Arthur Carmazzi – The Truth about Directive Communication Psychology

Arthur Carmazzi – The Truth about Directive Communication Psychology

Arthur Carmazzi, the Principal Founder of Directive Communication Psychology had been working as a Managing Director of an American consulting company in the late 1990’s. This organization dealt with creating franchises for multinationals in order to expand distribution of their products with higher margins and every project he was responsible for was successful.  Unfortunately, this also caused him to believe he was always right and when something went wrong. At one point he decided that he did not want to work a 14 hour day any more for other people and resigned to start his own business. There was only one problem, he was conceited and felt everything he did was right and this was the beginning of his initial downfall.
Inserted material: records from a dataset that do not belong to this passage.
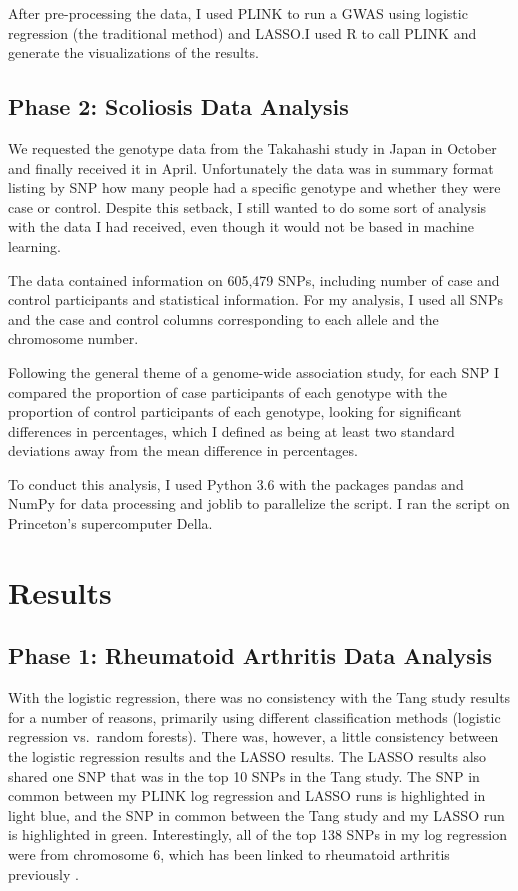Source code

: \documentclass[12pt]{report}
\begin{document}
After pre-processing the data, I used PLINK to run a GWAS using logistic
regression (the traditional method) and LASSO.\@ I used R\cite{RCoreTeam2016} to
call PLINK and generate the visualizations of the results.

\section{Phase 2: Scoliosis Data Analysis}
We requested the genotype data from the Takahashi study in Japan in October and
finally received it in April. Unfortunately the data was in summary format listing
by SNP how many people had a specific genotype and whether they were case or control.
Despite this setback, I still wanted to do some sort of analysis with the data I
had received, even though it would not be based in machine learning.

The data contained information on 605,479 SNPs, including number of case and 
control participants and statistical information. For my analysis, I used all SNPs
and the case and control columns corresponding to each allele and the chromosome
number.

Following the general theme of a genome-wide association study, for each SNP I 
compared the proportion of case participants of each genotype with the proportion
of control participants of each genotype, looking for significant differences in 
percentages, which I defined as being at least two standard deviations away from
the mean difference in percentages.

To conduct this analysis, I used Python 3.6 with the packages pandas\cite{pandas}
and NumPy\cite{numpy} for data processing and joblib to parallelize the script. I ran
the script on Princeton's supercomputer Della.


\chapter{Results}
\section{Phase 1: Rheumatoid Arthritis Data Analysis}
With the logistic regression, there was no consistency with the Tang study
results for a number of reasons, primarily using different classification
methods (logistic regression vs.\ random forests). There was, however, a little
consistency between the logistic regression results and the LASSO results. The
LASSO results also shared one SNP that was in the top 10 SNPs in the Tang study.
The SNP in common between my PLINK log regression and LASSO runs is highlighted
in light blue, and the SNP in common between the Tang study and my LASSO run is
highlighted in green. Interestingly, all of the top 138 SNPs in my log regression
were from chromosome 6, which has been linked to rheumatoid arthritis previously
\cite{RAgene_manchester}\cite{RA_haplotypes}.
\end{document}
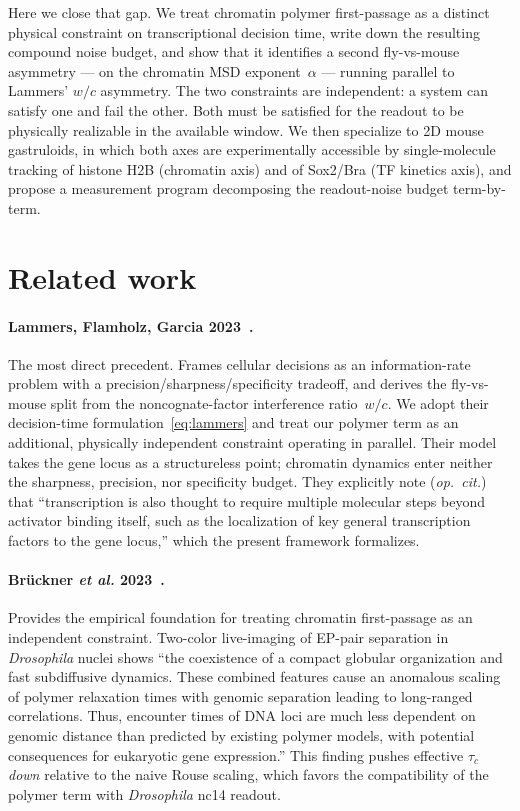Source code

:\documentclass[11pt]{article}
\begin{document}
Here we close that gap. We treat chromatin polymer first-passage as a
distinct physical constraint on transcriptional decision time, write down
the resulting compound noise budget, and show that it identifies a second
fly-vs-mouse asymmetry --- on the chromatin MSD exponent~$\alpha$ ---
running parallel to Lammers' $w/c$ asymmetry. The two constraints are
independent: a system can satisfy one and fail the other. Both must be
satisfied for the readout to be physically realizable in the available
window. We then specialize to 2D mouse gastruloids, in which both axes are
experimentally accessible by single-molecule tracking of histone H2B
(chromatin axis) and of Sox2/Bra (TF kinetics axis), and propose a
measurement program decomposing the readout-noise budget term-by-term.

\section{Related work}
\label{sec:related}

\paragraph{Lammers, Flamholz, Garcia 2023~\cite{Lammers2023}.}
The most direct precedent. Frames cellular decisions as an information-rate
problem with a precision/sharpness/specificity tradeoff, and derives the
fly-vs-mouse split from the noncognate-factor interference ratio~$w/c$. We
adopt their decision-time formulation~\eqref{eq:lammers} and treat our
polymer term as an additional, physically independent constraint operating
in parallel. Their model takes the gene locus as a structureless point;
chromatin dynamics enter neither the sharpness, precision, nor specificity
budget. They explicitly note (\textit{op.~cit.}) that ``transcription is
also thought to require multiple molecular steps beyond activator binding
itself, such as the localization of key general transcription factors to
the gene locus,'' which the present framework formalizes.

\paragraph{Br\"uckner \textit{et al.} 2023~\cite{Bruckner2023}.} Provides
the empirical foundation for treating chromatin first-passage as an
independent constraint. Two-color live-imaging of EP-pair separation in
\textit{Drosophila} nuclei shows ``the coexistence of a compact globular
organization and fast subdiffusive dynamics. These combined features cause
an anomalous scaling of polymer relaxation times with genomic separation
leading to long-ranged correlations. Thus, encounter times of DNA loci are
much less dependent on genomic distance than predicted by existing polymer
models, with potential consequences for eukaryotic gene expression.''
This finding pushes effective $\tau_c$ \emph{down} relative to the naive
Rouse scaling, which favors the compatibility of the polymer term with
\textit{Drosophila} nc14 readout.
\end{document}

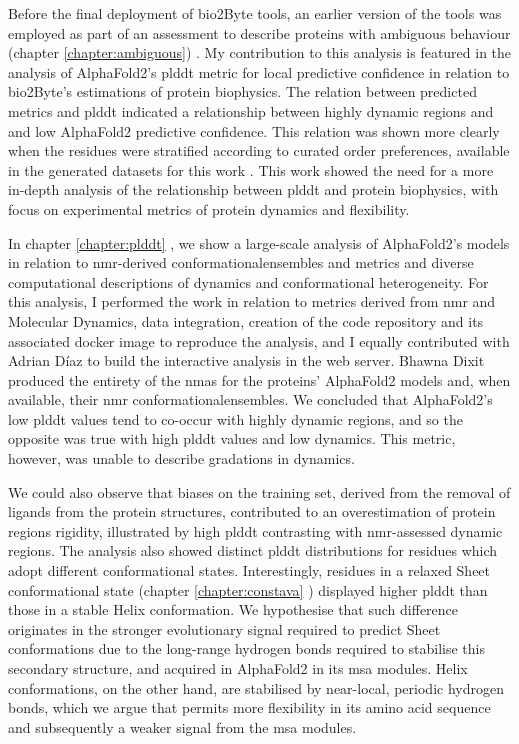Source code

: Before the final deployment of bio2Byte tools, an earlier version of the tools was employed as part of an assessment to describe proteins with ambiguous behaviour (chapter \ref{chapter:ambiguous}) \cite{roca-martinez_challenges_2022}. My contribution to this analysis is featured in the analysis of AlphaFold2's \gls{plddt} metric for local predictive confidence in relation to bio2Byte's estimations of protein biophysics. The relation between predicted metrics and \gls{plddt} indicated a relationship between highly dynamic regions and and low AlphaFold2 predictive confidence. This relation was shown more clearly when the residues were stratified according to curated order preferences, available in the generated datasets for this work \cite{roca-martinez_challenges_2022}. This work showed the need for a more in-depth analysis of the relationship between \gls{plddt} and protein biophysics, with focus on experimental metrics of protein \gls{dynamics} and \gls{flexibility}. 

In chapter \ref{chapter:plddt} \cite{gavalda-garcia_gradations_2024}, we show a large-scale analysis of AlphaFold2's models in relation to \gls{nmr}-derived \glspl{conformationalensemble} and metrics and diverse computational descriptions of \gls{dynamics} and conformational heterogeneity. For this analysis, I performed the work in relation to metrics derived from \gls{nmr} and Molecular Dynamics, data integration, creation of the code repository and its associated docker image to reproduce the analysis, and I equally contributed with Adrian Díaz to build the interactive analysis in the web server. Bhawna Dixit produced the entirety of the \glspl{nma} for the proteins' AlphaFold2 models and, when available, their \gls{nmr} \glspl{conformationalensemble}. We concluded that AlphaFold2's low \gls{plddt} values tend to co-occur with highly dynamic regions, and so the opposite was true with high \gls{plddt} values and low \gls{dynamics}. This metric, however, was unable to describe gradations in \gls{dynamics}. 

We could also observe that biases on the training set, derived from the removal of ligands from the protein structures, contributed to an overestimation of protein regions rigidity, illustrated by high \gls{plddt} contrasting with \gls{nmr}-assessed dynamic regions. The analysis also showed distinct \gls{plddt} distributions for residues which adopt different conformational states. Interestingly, residues in a relaxed Sheet conformational state (chapter \ref{chapter:constava} \cite{gavalda-garcia_data-driven_2024}) displayed higher \gls{plddt} than those in a stable Helix \gls{conformation}. We hypothesise that such difference originates in the stronger evolutionary signal required to predict Sheet \glspl{conformation} due to the long-range hydrogen bonds required to stabilise this secondary structure, and acquired in AlphaFold2 in its \gls{msa} modules. Helix \glspl{conformation}, on the other hand, are stabilised by near-local, periodic hydrogen bonds, which we argue that permits more \gls{flexibility} in its amino acid sequence and subsequently a weaker signal from the \gls{msa} modules. 

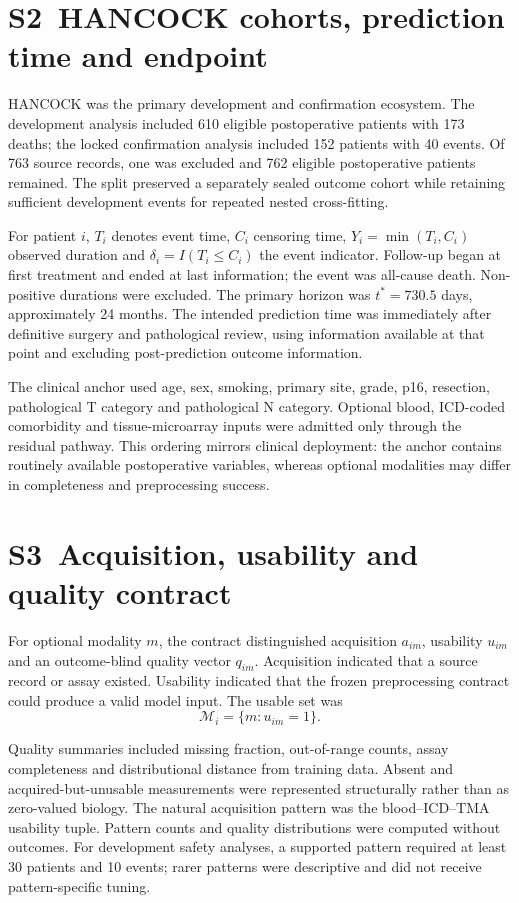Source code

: \section*{S2~HANCOCK cohorts, prediction time and endpoint}
HANCOCK was the primary development and confirmation ecosystem. The development analysis included 610 eligible postoperative patients with 173 deaths; the locked confirmation analysis included 152 patients with 40 events. Of 763 source records, one was excluded and 762 eligible postoperative patients remained. The split preserved a separately sealed outcome cohort while retaining sufficient development events for repeated nested cross-fitting.

For patient $i$, $T_i$ denotes event time, $C_i$ censoring time, $Y_i=\min(T_i,C_i)$ observed duration and $\delta_i=I(T_i\le C_i)$ the event indicator. Follow-up began at first treatment and ended at last information; the event was all-cause death. Non-positive durations were excluded. The primary horizon was $t^*=730.5$ days, approximately 24 months. The intended prediction time was immediately after definitive surgery and pathological review, using information available at that point and excluding post-prediction outcome information.

The clinical anchor used age, sex, smoking, primary site, grade, p16, resection, pathological T category and pathological N category. Optional blood, ICD-coded comorbidity and tissue-microarray inputs were admitted only through the residual pathway. This ordering mirrors clinical deployment: the anchor contains routinely available postoperative variables, whereas optional modalities may differ in completeness and preprocessing success.

\section*{S3~Acquisition, usability and quality contract}
For optional modality $m$, the contract distinguished acquisition $a_{im}$, usability $u_{im}$ and an outcome-blind quality vector $q_{im}$. Acquisition indicated that a source record or assay existed. Usability indicated that the frozen preprocessing contract could produce a valid model input. The usable set was
\begin{equation}
\mathcal{M}_i=\{m:u_{im}=1\}.
\end{equation}

Quality summaries included missing fraction, out-of-range counts, assay completeness and distributional distance from training data. Absent and acquired-but-unusable measurements were represented structurally rather than as zero-valued biology. The natural acquisition pattern was the blood--ICD--TMA usability tuple. Pattern counts and quality distributions were computed without outcomes. For development safety analyses, a supported pattern required at least 30 patients and 10 events; rarer patterns were descriptive and did not receive pattern-specific tuning.

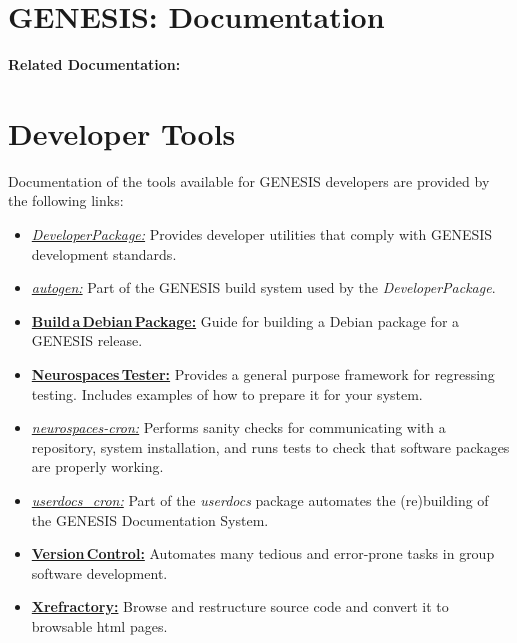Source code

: \documentclass[12pt]{article}
\begin{document}
\section*{GENESIS: Documentation}

{\bf Related Documentation:}

\section*{Developer Tools}

Documentation of the tools available for GENESIS developers are provided by the following links:

\begin{itemize}
   \item[]\href{../developer-package/developer-package.tex}{\it DeveloperPackage:} Provides developer utilities that comply with GENESIS development standards.
   \item[]\href{../autogen/autogen.tex}{\it autogen:} Part of the GENESIS build system used by the {\it DeveloperPackage}.
   \item[]\href{../build-debian/build-debian.tex}{\bf Build\,a\,Debian\,Package:} Guide for building a Debian package for a GENESIS release.
   \item[]\href{../neurospaces-tester/neurospaces-tester.tex}{\bf Neurospaces\,Tester:} Provides a general purpose framework for regressing testing. Includes examples of how to prepare it for your system. 
   \item[]\href{../neurospaces-cron/neurospaces-cron.tex}{\it neurospaces-cron:} Performs sanity checks for communicating with a repository, system installation, and runs tests to check that software packages are properly working.
   \item[]\href{../userdocs-cron/userdocs-cron.tex}{\it userdocs\_cron:} Part of the {\it userdocs} package automates the (re)building of the GENESIS Documentation System.
   \item[]\href{../version-control/version-control.tex}{\bf Version\,Control:} Automates many tedious and error-prone tasks in group software development.
   \item[]\href{../cxref/cxref.tex}{\bf Xrefractory:} Browse and restructure source code and convert it to browsable html pages. 

\end{itemize}
\end{document}
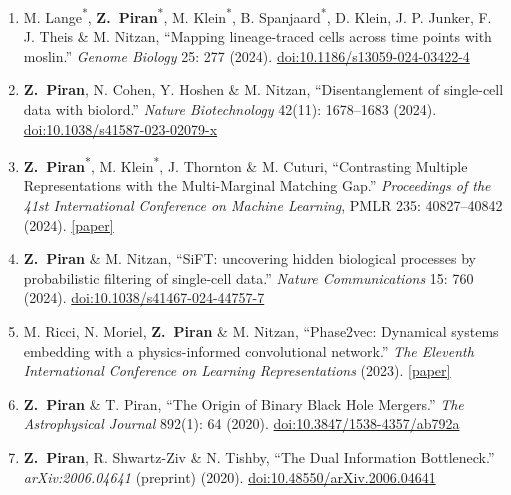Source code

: \documentclass[11pt,letterpaper]{article}
\newcommand{\me}{\textbf{Z.~Piran}}
\newcommand{\equal}{\textsuperscript{*}}
\begin{document}
\begin{enumerate}
\item M. Lange\equal{}, \me{}\equal{}, M. Klein\equal{}, B. Spanjaard\equal{}, D. Klein, J. P. Junker, F. J. Theis \& M. Nitzan, ``Mapping lineage-traced cells across time points with moslin.'' \textit{Genome Biology} 25: 277 (2024). \href{https://doi.org/10.1186/s13059-024-03422-4}{doi:10.1186/s13059-024-03422-4}

\item \me{}, N. Cohen, Y. Hoshen \& M. Nitzan, ``Disentanglement of single-cell data with biolord.'' \textit{Nature Biotechnology} 42(11): 1678--1683 (2024). \href{https://doi.org/10.1038/s41587-023-02079-x}{doi:10.1038/s41587-023-02079-x}

\item \me{}\equal{}, M. Klein\equal{}, J. Thornton \& M. Cuturi, ``Contrasting Multiple Representations with the Multi-Marginal Matching Gap.'' \textit{Proceedings of the 41st International Conference on Machine Learning}, PMLR 235: 40827--40842 (2024). \href{https://proceedings.mlr.press/v235/piran24a.html}{[paper]}

\item \me{} \& M. Nitzan, ``SiFT: uncovering hidden biological processes by probabilistic filtering of single-cell data.'' \textit{Nature Communications} 15: 760 (2024). \href{https://doi.org/10.1038/s41467-024-44757-7}{doi:10.1038/s41467-024-44757-7}

\item M. Ricci, N. Moriel, \me{} \& M. Nitzan, ``Phase2vec: Dynamical systems embedding with a physics-informed convolutional network.'' \textit{The Eleventh International Conference on Learning Representations} (2023). \href{https://openreview.net/forum?id=z9C5dGip90}{[paper]}

\item \me{} \& T. Piran, ``The Origin of Binary Black Hole Mergers.'' \textit{The Astrophysical Journal} 892(1): 64 (2020). \href{https://doi.org/10.3847/1538-4357/ab792a}{doi:10.3847/1538-4357/ab792a}

\item \me{}, R. Shwartz-Ziv \& N. Tishby, ``The Dual Information Bottleneck.'' \textit{arXiv:2006.04641} (preprint) (2020). \href{https://doi.org/10.48550/arXiv.2006.04641}{doi:10.48550/arXiv.2006.04641}
\end{enumerate}
\end{document}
Within a year and a half Arthur Carmazzi had not only gone broke, but was half a million Singapore Dollars in debt. Why, because he let his ego get in the way of his success. Because he had been so successful in the past, it just seemed obvious that when something went wrong… it must have been someone else’s fault, and thus he created a work environment where mistakes were blame was an everyday affair and employees became afraid of taking action without direction from Arthur himself.

So now Arthur Carmazzi was a half million Singapore Dollars in debt, so he needed to get a job.  So he joined to a well-known Multinational Company as a Department Head. He had high hopes for his new post and new he could make a big difference. But after a few weeks he discovered that most of the other employees were blaming one another for their problems, and while he felt they were wrong to do this, he still felt he could help, that he could rise above that poor behavior and succeed in his job. And so, he went to some of the other department heads with ideas on how to improve the organization and meet the company’s objectives. But others told him “you do your things, we will do ours, we are too busy to help you…” and so Arthur thought “No cooperation” what is wrong with these people. Nobody would help each other!

When he joined, he was confident and brimming with optimism, but within just four months something happened… he started blaming (again), and when others would come to him and ask for cooperation on their projects, he would tell them, “You do your thing, I will do my thing”… He got sucked in to the organizational culture! He became the same as those he felt were preventing him from being successful in his job.

And most days, he returned home stressed and felt no fulfilment in his job. If fact, after a few months, he realised that he, a man who prided himself in putting a 100% effort into whatever he did, was only putting in about 60% to 70% of himself into his work. He realised that he had given up, given up on the possibility that he could be successful in his job.

But one day he had enough, and so he started to talk to the other department heads, those he had seen as barriers to success. And he made an amazing discovery. He found out that they were real people and they had high expectations and standards just like him… Each of them wanted to succeed in their job just like him. And each also got sucked in to the culture just like him. And so he asked a question.

Why were intelligent, competent people not living up to their own standards and behaving is ways that sabotaged their (and the people around them) success?

The problem was not that these people or even Arthur Carmazzi himself were lazy, or unwilling to take do what was required to do their job effectively, the problem was they gave up that doing anything outside of the organizational cultural norm would result in success.